• **WORK TO BE COMPLETED**:
Scan the records for the word "where". Copy each line that includes it.

_ _ _

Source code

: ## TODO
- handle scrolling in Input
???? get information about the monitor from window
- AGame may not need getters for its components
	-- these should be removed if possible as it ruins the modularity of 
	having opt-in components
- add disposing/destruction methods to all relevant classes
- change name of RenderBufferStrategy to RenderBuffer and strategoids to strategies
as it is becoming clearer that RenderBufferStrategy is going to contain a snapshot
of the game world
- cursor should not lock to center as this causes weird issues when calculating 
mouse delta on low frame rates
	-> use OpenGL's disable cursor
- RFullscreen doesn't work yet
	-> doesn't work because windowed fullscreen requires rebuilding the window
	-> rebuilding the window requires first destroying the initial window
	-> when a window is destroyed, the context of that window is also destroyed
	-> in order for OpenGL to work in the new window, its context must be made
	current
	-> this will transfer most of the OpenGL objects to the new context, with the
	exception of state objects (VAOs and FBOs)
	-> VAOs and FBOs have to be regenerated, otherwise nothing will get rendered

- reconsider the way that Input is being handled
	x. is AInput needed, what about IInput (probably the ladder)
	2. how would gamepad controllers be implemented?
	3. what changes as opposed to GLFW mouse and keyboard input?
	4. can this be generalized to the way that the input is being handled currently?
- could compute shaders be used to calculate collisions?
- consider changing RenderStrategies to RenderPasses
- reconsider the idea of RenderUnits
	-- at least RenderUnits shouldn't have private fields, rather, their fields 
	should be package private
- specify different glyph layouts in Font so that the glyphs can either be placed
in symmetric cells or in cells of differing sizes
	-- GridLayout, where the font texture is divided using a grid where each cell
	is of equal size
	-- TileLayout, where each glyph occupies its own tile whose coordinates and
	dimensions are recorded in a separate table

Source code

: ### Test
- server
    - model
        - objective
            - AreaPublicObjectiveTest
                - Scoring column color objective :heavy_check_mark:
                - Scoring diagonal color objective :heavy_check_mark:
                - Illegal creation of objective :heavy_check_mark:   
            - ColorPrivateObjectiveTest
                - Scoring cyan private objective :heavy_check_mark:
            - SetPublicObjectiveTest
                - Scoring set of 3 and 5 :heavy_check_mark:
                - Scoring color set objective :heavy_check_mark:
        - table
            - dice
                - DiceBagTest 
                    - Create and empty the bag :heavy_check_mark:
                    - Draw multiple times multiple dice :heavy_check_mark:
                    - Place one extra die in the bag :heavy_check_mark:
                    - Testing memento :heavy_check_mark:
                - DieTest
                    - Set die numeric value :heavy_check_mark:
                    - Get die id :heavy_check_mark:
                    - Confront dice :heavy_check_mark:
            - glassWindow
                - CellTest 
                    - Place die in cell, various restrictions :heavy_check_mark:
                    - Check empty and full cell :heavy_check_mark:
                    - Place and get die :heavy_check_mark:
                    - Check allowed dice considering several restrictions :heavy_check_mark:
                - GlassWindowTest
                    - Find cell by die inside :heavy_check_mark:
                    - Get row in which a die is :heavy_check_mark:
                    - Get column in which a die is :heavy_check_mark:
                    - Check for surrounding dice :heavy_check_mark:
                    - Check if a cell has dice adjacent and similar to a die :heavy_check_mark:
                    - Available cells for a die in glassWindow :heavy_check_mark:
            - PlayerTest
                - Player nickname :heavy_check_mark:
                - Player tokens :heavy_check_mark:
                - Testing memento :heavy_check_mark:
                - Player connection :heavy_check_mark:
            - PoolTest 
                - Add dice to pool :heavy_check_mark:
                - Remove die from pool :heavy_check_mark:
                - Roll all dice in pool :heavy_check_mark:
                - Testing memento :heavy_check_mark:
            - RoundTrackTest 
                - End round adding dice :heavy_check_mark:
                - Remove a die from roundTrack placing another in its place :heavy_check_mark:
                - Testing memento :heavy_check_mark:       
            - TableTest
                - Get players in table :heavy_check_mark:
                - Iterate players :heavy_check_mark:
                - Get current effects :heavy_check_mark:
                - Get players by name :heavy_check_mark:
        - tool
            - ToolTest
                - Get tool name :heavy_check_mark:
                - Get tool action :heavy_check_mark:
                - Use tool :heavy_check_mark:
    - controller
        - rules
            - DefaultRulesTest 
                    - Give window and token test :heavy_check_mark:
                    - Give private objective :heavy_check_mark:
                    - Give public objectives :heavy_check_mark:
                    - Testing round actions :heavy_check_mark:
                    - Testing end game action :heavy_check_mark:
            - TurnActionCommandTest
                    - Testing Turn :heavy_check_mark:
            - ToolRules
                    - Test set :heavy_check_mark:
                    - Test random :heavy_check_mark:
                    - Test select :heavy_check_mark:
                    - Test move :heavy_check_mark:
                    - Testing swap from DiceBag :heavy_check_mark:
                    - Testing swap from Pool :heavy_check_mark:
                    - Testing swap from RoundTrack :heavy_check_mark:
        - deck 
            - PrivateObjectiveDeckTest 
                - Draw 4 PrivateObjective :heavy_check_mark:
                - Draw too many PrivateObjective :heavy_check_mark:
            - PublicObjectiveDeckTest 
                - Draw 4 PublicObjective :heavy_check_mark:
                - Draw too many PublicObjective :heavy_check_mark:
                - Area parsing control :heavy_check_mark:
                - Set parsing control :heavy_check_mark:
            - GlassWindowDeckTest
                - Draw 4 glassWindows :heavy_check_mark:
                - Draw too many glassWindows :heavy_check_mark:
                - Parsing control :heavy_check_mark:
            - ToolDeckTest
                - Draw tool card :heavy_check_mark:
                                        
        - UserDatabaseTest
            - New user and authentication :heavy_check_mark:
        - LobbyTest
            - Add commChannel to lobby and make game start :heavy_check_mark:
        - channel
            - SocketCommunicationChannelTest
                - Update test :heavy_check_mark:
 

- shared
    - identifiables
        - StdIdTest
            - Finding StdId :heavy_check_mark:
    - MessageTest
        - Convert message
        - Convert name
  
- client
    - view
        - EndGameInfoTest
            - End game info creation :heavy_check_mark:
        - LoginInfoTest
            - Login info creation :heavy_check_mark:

_ _ _

• **EXERCISE SOLUTION**:
	-- GridLayout, where the font texture is divided using a grid where each cell
	-- TileLayout, where each glyph occupies its own tile whose coordinates and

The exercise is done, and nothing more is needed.